This section first describes the combinations of the router architecture submitted to verification. Then, it presents the fault injection method and the fault model used for the experiments.

#### A. Router Verification

We elaborated 16 router architectures to perform the fault injection campaign. The combinations consist in the variation of the following parameters:

- Routing: XY algorithm using a Moore or a Mealy FSM;
- Data Width: flit width of 4, 8, 16, or 32 bits; and
- Buffer Depth: FIFOs storing 4 words or 128 bits.

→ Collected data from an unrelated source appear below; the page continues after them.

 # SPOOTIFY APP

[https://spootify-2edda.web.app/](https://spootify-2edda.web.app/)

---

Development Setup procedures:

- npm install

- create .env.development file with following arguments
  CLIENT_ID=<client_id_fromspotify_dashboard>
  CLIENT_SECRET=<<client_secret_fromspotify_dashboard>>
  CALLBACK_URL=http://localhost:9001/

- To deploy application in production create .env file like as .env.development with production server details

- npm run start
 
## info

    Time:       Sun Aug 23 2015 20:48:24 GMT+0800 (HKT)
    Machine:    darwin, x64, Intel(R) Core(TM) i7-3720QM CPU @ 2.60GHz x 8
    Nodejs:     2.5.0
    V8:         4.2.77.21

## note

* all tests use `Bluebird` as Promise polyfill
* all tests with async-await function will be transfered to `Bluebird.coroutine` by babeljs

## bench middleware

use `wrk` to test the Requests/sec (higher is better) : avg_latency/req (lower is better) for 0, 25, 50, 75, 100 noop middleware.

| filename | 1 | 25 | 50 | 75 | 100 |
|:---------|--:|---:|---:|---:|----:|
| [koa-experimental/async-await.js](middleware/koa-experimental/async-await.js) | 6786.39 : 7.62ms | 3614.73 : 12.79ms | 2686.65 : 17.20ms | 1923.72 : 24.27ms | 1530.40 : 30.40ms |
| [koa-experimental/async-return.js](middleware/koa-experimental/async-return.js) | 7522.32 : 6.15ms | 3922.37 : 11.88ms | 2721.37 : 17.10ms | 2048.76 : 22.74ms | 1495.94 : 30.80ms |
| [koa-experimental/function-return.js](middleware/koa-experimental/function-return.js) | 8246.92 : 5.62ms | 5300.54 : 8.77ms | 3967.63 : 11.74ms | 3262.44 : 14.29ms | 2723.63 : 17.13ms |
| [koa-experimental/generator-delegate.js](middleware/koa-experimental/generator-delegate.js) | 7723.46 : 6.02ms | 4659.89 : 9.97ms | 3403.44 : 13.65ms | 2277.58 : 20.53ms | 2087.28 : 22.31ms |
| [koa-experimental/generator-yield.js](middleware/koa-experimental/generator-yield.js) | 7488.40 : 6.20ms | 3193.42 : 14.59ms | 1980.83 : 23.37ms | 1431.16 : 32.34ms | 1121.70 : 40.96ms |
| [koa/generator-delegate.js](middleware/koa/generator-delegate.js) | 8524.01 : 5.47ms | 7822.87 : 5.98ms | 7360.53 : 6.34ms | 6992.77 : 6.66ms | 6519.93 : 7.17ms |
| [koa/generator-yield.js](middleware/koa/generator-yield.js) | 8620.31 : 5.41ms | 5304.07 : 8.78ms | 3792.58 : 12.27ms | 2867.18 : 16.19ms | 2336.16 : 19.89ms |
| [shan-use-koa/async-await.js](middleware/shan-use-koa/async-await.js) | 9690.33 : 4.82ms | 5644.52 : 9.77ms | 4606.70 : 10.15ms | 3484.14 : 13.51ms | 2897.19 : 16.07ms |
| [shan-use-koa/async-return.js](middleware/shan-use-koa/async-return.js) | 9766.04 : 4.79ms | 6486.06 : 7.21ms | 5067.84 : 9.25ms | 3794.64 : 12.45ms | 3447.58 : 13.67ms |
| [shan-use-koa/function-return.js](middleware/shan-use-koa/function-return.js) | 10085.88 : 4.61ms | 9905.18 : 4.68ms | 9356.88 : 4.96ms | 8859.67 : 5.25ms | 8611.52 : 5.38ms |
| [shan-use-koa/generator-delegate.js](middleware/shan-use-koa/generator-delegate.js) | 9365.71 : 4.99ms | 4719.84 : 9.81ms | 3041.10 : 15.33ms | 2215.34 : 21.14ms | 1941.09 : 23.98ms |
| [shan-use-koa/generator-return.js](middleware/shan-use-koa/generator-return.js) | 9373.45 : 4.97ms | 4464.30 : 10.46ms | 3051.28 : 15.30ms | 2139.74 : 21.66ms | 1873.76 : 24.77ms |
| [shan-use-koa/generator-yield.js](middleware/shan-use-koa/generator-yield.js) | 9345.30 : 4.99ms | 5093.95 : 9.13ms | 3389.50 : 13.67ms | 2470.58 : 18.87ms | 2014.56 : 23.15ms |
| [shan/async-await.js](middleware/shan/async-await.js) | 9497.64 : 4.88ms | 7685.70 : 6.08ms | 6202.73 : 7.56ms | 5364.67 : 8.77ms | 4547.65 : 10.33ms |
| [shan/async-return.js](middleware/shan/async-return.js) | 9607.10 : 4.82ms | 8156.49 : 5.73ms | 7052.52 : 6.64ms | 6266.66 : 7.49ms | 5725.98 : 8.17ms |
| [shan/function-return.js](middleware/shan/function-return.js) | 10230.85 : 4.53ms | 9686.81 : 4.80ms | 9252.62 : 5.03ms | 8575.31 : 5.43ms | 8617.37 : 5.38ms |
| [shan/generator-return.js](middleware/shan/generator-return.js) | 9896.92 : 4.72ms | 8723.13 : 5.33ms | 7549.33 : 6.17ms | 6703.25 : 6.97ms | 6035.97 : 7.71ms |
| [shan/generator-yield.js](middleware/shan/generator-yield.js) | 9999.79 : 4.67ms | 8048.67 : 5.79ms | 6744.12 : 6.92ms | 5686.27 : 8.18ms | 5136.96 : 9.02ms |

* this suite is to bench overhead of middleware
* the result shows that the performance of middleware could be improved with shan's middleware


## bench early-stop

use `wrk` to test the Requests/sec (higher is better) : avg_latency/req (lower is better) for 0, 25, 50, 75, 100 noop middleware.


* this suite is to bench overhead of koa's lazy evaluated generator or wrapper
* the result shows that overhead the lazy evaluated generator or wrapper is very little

A workload has been generated for the router evaluation. It was described to intermittently transmit packets to a fixed combination of input and output channels, emulating a 128-bit cache line transfer, commonly used in 32-bit processors. The following combinations were assigned to meet the requirements of the XY routing algorithm:  $Local \rightarrow East; East \rightarrow West; West \rightarrow South; South \rightarrow North; North \rightarrow Local.$  Fig. 8 illustrates the connections within the router's crossbar.

The packet structure used for verification is presented in Fig. 9. Its structure is composed of a single bit to perform the flow control, a single flit as header and *n* payload flits. The header flit is used exclusively to address the coordinates of the destination router. Both header and the last payload flit (trailer) use '1' as frame bit, while regular payload flits use '0'.



Fig. 8. Channel connections for verification

| 1 | DST.X      | DST.Y             |  |  |  |  |  |  |  |  |  |
|---|------------|-------------------|--|--|--|--|--|--|--|--|--|
| 0 | Paylo      | Payload.0         |  |  |  |  |  |  |  |  |  |
| 0 |            |                   |  |  |  |  |  |  |  |  |  |
| 0 | Paylo      | Payload. <i>n</i> |  |  |  |  |  |  |  |  |  |
| 1 | Tra        | Trailer           |  |  |  |  |  |  |  |  |  |
|   | 1          |                   |  |  |  |  |  |  |  |  |  |
|   | flit width |                   |  |  |  |  |  |  |  |  |  |

Fig. 9. Packet structure for verification

## B. Fault Injection Environment

There are several different fault injection strategies proposed in the literature. They can be classified in hardware-based fault injection, software-based fault injection, simulation-based fault injection, emulation-based fault injection, and hybrid fault injection [31].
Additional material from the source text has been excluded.